= Enfield-chantry school =

Chantry school in Enfield, London, England

Enfield-chantry school was a chantry school in Enfield from c. 1398–1558, and the predecessor of Enfield Grammar School.

==History==
In the reign of Richard II (1377–1399) a king's licence was awarded to Baldwin de Radyngton in 1398 to found a chantry in Enfield at St Andrews parish church, endowed with lands to the value of £10 per annum. Part of this endowment consisted of lands in Enfield and Radington Bridge.

Robert Blossom of South Benfleet, Essex, who died in 1418 (in the time of Henry V, 1413–22), left his estate called Poynetts to support a chantry at South Benfleet for three years. His widow Agnes came to reside at Enfield and remarried, and the estate was put into Trust, with Lord Tiptoft as Trustee.

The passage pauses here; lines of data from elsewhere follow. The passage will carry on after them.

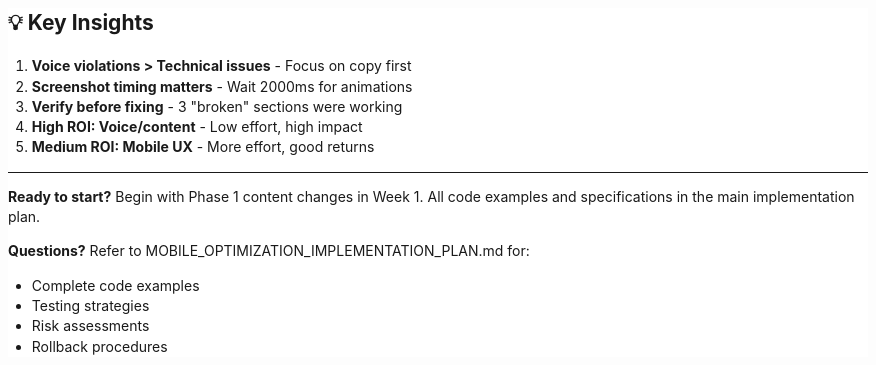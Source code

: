 ## 💡 Key Insights

1. **Voice violations > Technical issues** - Focus on copy first
2. **Screenshot timing matters** - Wait 2000ms for animations
3. **Verify before fixing** - 3 "broken" sections were working
4. **High ROI: Voice/content** - Low effort, high impact
5. **Medium ROI: Mobile UX** - More effort, good returns

---

**Ready to start?**
Begin with Phase 1 content changes in Week 1.
All code examples and specifications in the main implementation plan.

**Questions?**
Refer to MOBILE_OPTIMIZATION_IMPLEMENTATION_PLAN.md for:
- Complete code examples
- Testing strategies
- Risk assessments
- Rollback procedures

After Agnes died, her second husband, John Hulfield, remarried, and when he died his widow married William Daubeney. In 1455 Lord Tiptoft conveyed the Trust to him. Within two years it had passed to one Richard Ingleton, and in 1471 he received a licence from Edward IV to endow a chantry at Enfield church with proceeds from the same estate, to the value of 10 marks. It is recorded that there was a schoolmaster at Enfield before 1524, since one is mentioned in connection with the funeral in that year of Sir Thomas Lovell of Elsing. It is most likely that this man was educating boys as part of the work of the chantry.

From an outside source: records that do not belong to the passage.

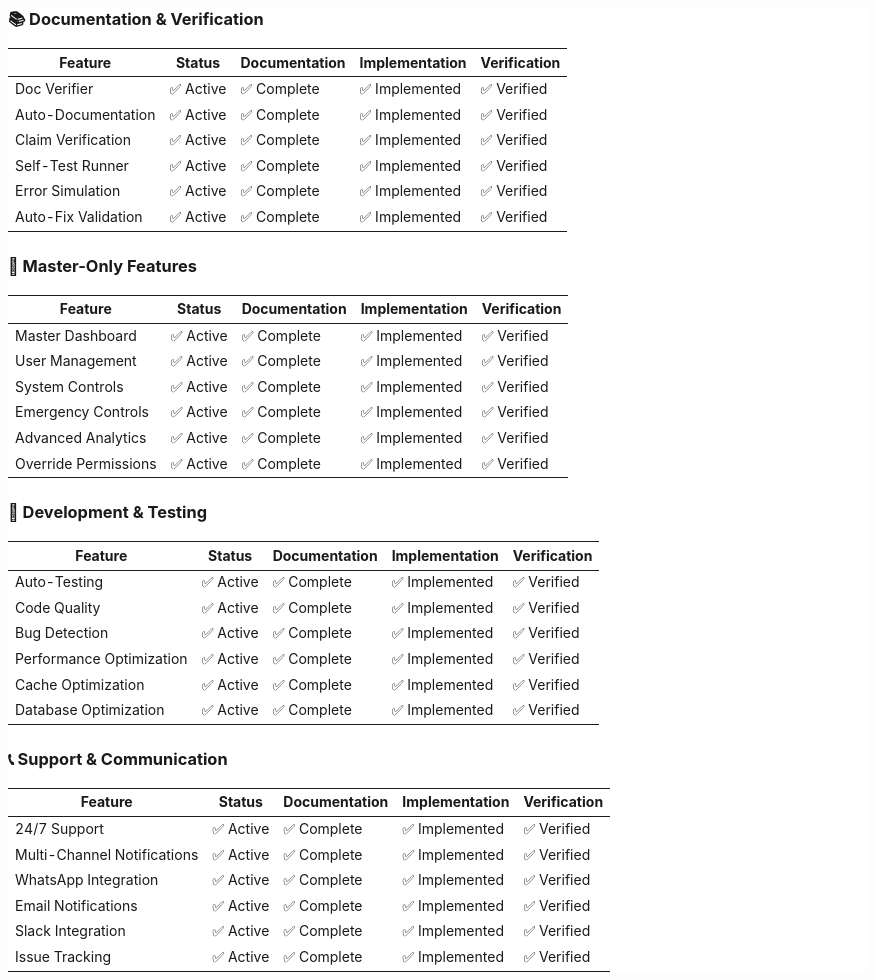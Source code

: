 ### 📚 Documentation & Verification

| Feature             | Status    | Documentation | Implementation | Verification |
| ------------------- | --------- | ------------- | -------------- | ------------ |
| Doc Verifier        | ✅ Active | ✅ Complete   | ✅ Implemented | ✅ Verified  |
| Auto-Documentation  | ✅ Active | ✅ Complete   | ✅ Implemented | ✅ Verified  |
| Claim Verification  | ✅ Active | ✅ Complete   | ✅ Implemented | ✅ Verified  |
| Self-Test Runner    | ✅ Active | ✅ Complete   | ✅ Implemented | ✅ Verified  |
| Error Simulation    | ✅ Active | ✅ Complete   | ✅ Implemented | ✅ Verified  |
| Auto-Fix Validation | ✅ Active | ✅ Complete   | ✅ Implemented | ✅ Verified  |

### 👑 Master-Only Features

| Feature              | Status    | Documentation | Implementation | Verification |
| -------------------- | --------- | ------------- | -------------- | ------------ |
| Master Dashboard     | ✅ Active | ✅ Complete   | ✅ Implemented | ✅ Verified  |
| User Management      | ✅ Active | ✅ Complete   | ✅ Implemented | ✅ Verified  |
| System Controls      | ✅ Active | ✅ Complete   | ✅ Implemented | ✅ Verified  |
| Emergency Controls   | ✅ Active | ✅ Complete   | ✅ Implemented | ✅ Verified  |
| Advanced Analytics   | ✅ Active | ✅ Complete   | ✅ Implemented | ✅ Verified  |
| Override Permissions | ✅ Active | ✅ Complete   | ✅ Implemented | ✅ Verified  |

### 🚀 Development & Testing

| Feature                  | Status    | Documentation | Implementation | Verification |
| ------------------------ | --------- | ------------- | -------------- | ------------ |
| Auto-Testing             | ✅ Active | ✅ Complete   | ✅ Implemented | ✅ Verified  |
| Code Quality             | ✅ Active | ✅ Complete   | ✅ Implemented | ✅ Verified  |
| Bug Detection            | ✅ Active | ✅ Complete   | ✅ Implemented | ✅ Verified  |
| Performance Optimization | ✅ Active | ✅ Complete   | ✅ Implemented | ✅ Verified  |
| Cache Optimization       | ✅ Active | ✅ Complete   | ✅ Implemented | ✅ Verified  |
| Database Optimization    | ✅ Active | ✅ Complete   | ✅ Implemented | ✅ Verified  |

### 📞 Support & Communication

| Feature                     | Status    | Documentation | Implementation | Verification |
| --------------------------- | --------- | ------------- | -------------- | ------------ |
| 24/7 Support                | ✅ Active | ✅ Complete   | ✅ Implemented | ✅ Verified  |
| Multi-Channel Notifications | ✅ Active | ✅ Complete   | ✅ Implemented | ✅ Verified  |
| WhatsApp Integration        | ✅ Active | ✅ Complete   | ✅ Implemented | ✅ Verified  |
| Email Notifications         | ✅ Active | ✅ Complete   | ✅ Implemented | ✅ Verified  |
| Slack Integration           | ✅ Active | ✅ Complete   | ✅ Implemented | ✅ Verified  |
| Issue Tracking              | ✅ Active | ✅ Complete   | ✅ Implemented | ✅ Verified  |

Following the dissolution of Chantries in the first year of Edward VI, the Blossom's Chantry endowment lands were taken by the Court of Augmentations for the Crown and sold, with many other lands: but in 1550 the money was repaid to the purchasers and the lands recovered by the Court, on the grounds that the King's title in them was not secure. In 1553 Queen Mary I relinquished the Crown interest in them. In January 1558, at the first, uncompleted attempt to found the Enfield Free Grammar School, the whole estates were granted or intended to be conveyed for the endowment of the new school. One of the Trustees having died soon afterwards, before that deed could be completed, a second foundation deed was drawn up in May 1558, by which only a part of the rents from these estates was granted towards the school, the remainder of the proceeds being assigned to the poor of Enfield.

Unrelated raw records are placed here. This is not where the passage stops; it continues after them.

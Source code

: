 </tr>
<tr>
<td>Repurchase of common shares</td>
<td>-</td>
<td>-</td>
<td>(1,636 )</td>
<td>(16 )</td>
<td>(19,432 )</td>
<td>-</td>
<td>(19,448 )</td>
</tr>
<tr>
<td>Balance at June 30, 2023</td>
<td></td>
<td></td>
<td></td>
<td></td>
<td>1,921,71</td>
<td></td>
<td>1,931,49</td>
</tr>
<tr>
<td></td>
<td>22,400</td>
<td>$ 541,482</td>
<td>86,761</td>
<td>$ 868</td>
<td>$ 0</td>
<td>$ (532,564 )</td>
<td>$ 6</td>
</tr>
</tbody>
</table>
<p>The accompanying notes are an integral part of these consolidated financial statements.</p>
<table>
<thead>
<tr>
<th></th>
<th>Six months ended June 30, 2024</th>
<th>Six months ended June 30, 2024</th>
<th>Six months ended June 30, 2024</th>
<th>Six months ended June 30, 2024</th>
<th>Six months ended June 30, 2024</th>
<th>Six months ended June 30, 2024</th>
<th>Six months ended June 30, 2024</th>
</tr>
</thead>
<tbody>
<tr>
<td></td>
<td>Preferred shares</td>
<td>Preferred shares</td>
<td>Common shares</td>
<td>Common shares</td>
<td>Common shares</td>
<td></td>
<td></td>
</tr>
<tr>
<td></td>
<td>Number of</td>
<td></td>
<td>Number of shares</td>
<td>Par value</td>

The amount granted in May 1558, £6 13s. 4d. (equivalent to 10 marks), was the same sum which had formerly been paid as the stipend of the chantry priest. An older school-house certainly still existed east of the churchyard in 1572. It therefore appears likely that this had been used for the chantry-school, and that its reformed activities were continued there under the new Grammar School foundation and endowment until new buildings were constructed under the William Garrett bequest of 1586.